Impact of assuming flatness in the determination of neutrino properties from cosmological data

Cosmological data have provided new constraints on the number of neutrino species and the neutrino mass. However, these constraints depend on assumptions related to the underlying cosmology. Since a correlation is expected between the number of effective neutrinos $N_{\mathrm{eff}}$, the neutrino mass $\sum _{}^{}{m}_{\nu }$, and the curvature of the universe ${\Omega }_k$, it is useful to investigate the current constraints in the framework of a nonflat universe. In this paper we update the constraints on neutrino parameters by making use of the latest cosmic microwave background data from the Atacama Cosmology Telescope and South Pole Telescope experiments and consider the possibility of a universe with nonzero curvature.

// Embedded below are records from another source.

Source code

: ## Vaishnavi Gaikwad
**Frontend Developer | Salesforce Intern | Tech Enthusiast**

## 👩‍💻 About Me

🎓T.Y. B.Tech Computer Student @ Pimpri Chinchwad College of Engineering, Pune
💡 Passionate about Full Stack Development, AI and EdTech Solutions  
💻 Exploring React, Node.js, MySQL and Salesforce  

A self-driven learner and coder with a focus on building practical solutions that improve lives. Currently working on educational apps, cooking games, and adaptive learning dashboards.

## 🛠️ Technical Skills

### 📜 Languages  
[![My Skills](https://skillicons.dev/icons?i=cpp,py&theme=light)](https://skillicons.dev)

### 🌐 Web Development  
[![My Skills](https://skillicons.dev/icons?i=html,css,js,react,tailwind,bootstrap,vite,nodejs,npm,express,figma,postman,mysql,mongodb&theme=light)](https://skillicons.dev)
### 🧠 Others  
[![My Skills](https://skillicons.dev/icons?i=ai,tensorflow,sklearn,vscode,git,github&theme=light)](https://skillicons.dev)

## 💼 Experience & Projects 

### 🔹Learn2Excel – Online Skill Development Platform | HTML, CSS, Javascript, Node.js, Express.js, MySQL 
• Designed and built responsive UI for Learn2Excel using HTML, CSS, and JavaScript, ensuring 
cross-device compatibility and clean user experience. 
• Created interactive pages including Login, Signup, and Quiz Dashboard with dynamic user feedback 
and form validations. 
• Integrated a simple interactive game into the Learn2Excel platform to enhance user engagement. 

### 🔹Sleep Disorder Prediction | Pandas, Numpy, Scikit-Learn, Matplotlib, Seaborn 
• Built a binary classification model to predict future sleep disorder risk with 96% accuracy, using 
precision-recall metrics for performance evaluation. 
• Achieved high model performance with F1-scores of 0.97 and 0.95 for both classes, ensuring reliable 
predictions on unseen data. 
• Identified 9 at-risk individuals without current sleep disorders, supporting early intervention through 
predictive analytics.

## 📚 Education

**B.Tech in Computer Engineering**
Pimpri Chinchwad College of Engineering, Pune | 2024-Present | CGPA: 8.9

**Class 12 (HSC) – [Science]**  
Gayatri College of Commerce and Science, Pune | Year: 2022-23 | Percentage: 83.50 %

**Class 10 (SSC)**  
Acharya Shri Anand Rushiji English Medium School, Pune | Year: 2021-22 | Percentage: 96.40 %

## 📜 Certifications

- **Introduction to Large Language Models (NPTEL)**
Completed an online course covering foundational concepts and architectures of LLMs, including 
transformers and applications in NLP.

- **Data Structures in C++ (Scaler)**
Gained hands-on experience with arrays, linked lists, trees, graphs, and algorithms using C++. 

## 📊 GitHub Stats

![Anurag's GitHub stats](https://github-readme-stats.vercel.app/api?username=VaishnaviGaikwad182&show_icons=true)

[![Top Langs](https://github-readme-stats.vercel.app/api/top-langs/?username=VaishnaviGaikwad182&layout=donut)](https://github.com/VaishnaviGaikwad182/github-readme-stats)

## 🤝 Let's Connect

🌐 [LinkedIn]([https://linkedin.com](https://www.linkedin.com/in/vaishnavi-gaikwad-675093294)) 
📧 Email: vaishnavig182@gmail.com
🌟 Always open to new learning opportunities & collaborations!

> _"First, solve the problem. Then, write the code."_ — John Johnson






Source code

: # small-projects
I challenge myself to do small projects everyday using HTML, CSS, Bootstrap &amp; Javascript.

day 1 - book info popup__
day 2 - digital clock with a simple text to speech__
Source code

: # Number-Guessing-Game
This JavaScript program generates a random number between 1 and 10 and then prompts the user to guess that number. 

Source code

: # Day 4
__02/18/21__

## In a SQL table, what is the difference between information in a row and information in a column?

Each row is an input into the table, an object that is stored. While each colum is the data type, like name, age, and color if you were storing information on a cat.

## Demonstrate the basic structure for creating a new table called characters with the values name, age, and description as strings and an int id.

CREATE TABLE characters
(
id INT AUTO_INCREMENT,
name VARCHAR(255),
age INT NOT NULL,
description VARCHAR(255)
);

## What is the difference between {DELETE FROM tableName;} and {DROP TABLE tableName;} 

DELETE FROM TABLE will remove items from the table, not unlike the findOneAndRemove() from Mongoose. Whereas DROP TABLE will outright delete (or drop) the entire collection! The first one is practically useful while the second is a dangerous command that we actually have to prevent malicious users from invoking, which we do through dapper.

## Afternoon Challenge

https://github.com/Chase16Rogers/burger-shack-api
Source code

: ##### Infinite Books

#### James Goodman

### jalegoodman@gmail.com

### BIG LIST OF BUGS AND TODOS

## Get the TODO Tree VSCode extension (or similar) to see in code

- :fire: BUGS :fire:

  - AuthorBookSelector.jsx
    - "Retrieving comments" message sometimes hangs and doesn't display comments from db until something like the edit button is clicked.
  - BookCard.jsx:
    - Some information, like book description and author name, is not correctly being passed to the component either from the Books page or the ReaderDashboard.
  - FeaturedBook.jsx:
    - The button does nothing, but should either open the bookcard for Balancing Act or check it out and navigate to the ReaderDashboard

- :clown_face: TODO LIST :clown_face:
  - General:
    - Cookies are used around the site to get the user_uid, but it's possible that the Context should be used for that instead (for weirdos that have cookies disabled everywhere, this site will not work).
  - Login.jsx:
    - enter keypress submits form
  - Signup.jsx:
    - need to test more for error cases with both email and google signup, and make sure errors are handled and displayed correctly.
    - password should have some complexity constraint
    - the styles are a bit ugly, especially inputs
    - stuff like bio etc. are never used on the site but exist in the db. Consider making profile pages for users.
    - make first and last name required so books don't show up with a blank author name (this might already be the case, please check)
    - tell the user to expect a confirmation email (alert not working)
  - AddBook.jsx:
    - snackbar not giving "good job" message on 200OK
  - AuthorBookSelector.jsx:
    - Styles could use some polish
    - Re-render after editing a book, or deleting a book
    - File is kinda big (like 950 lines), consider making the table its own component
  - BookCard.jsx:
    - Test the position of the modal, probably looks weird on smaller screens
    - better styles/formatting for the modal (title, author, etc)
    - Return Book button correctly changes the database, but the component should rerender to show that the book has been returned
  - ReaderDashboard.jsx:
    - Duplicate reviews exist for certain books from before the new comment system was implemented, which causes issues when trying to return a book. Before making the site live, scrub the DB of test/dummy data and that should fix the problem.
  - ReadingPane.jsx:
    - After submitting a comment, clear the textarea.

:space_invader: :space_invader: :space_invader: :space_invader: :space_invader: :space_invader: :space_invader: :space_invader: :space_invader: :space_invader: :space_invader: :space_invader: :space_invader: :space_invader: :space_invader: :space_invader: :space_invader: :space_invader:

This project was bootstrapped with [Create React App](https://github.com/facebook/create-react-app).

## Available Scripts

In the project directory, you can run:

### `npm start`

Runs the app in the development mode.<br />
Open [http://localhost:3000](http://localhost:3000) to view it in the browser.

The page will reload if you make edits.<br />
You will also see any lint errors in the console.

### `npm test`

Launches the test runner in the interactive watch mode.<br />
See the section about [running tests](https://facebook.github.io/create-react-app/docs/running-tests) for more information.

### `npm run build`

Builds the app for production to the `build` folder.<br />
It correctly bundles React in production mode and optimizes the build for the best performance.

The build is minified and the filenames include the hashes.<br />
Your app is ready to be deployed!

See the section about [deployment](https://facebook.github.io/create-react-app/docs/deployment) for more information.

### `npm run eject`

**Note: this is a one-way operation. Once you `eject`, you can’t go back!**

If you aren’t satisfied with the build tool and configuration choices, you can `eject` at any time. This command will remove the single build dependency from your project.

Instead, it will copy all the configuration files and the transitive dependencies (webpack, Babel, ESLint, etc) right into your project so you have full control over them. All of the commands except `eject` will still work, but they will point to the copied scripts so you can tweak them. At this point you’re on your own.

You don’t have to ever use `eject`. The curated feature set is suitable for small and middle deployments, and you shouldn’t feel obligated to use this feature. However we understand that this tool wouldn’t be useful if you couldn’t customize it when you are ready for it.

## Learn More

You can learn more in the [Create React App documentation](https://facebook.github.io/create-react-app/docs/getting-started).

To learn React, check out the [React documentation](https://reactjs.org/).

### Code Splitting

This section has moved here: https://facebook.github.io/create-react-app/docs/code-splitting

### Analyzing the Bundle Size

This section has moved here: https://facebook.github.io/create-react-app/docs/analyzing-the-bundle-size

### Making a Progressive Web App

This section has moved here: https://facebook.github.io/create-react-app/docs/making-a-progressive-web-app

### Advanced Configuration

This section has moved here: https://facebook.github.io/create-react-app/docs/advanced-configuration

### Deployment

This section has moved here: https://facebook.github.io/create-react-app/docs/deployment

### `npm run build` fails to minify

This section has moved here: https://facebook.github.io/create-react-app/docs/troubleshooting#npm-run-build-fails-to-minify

We first place new constraints on $N_{\mathrm{eff}}$ and ${\Omega }_k$, with $N_{\mathrm{eff}}=4.03\pm 0.45$ and ${10}^3{\Omega }_k=-4.46\pm 5.24$. Thus, even when ${\Omega }_k$ is allowed to vary, $N_{\mathrm{eff}}=3$ is still disfavored with 95% confidence. We then investigate the correlation between neutrino mass and curvature that shifts the 95% upper limit of $\sum _{}^{}{m}_{\nu }<0.45\mathrm{eV}$ to $\sum _{}^{}{m}_{\nu }<0.95\mathrm{eV}$. Thus, the impact of assuming flatness in neutrino cosmology is significant and an essential consideration with future experiments.

Figure 1

A demonstration of how the sound horizon $r_s$ changes with the effective neutrino number $N_{\mathrm{eff}}$ under the matter dominated approximation given by Eq. (5).

Figure 2

Correlation between ${\Omega }_k$ and $N_{\mathrm{eff}}$. The credible intervals are given at the 68% and 95% confidence levels and the markers indicate the locations of the marginalized values. $\mathrm{WMAP}+\mathrm{BAO}+H_0$ is shown in red while $\mathrm{WMAP}+\mathrm{ACT}+\mathrm{SPT}+\mathrm{BAO}+H_0$ is in blue. Note that the effect of adding additional data sets is significant.

Figure 3

Correlation between $H_0$ and $N_{\mathrm{eff}}$. The credible intervals are given at the 68% and 95% confidence levels and the markers indicate the locations of the marginalized values. $\mathrm{WMAP}+\mathrm{BAO}+H_0$ is shown in red while $\mathrm{WMAP}+\mathrm{ACT}+\mathrm{SPT}+\mathrm{BAO}+H_0$ is in blue. In this case the effect of adding additional data sets is also significant.

Figure 4

Comparison of the correlation between ${\Omega }_k$ and $\sum _{}^{}{m}_{\nu }$ under the two $\Delta N_{\mathrm{eff}}$ models. The model with three massive neutrinos is shown in blue while the model with additional relativistic species is in red. Intervals are given at the 68% and 95% confidence levels and markers indicate the locations of the marginalized values. Data sets include $\mathrm{WMAP}7+\mathrm{ACT}+\mathrm{SPT}+\mathrm{BAO}+H_0$. The addition of curvature allows $\sum _{}^{}{m}_{\nu }$ to be more than twice the previous constraint.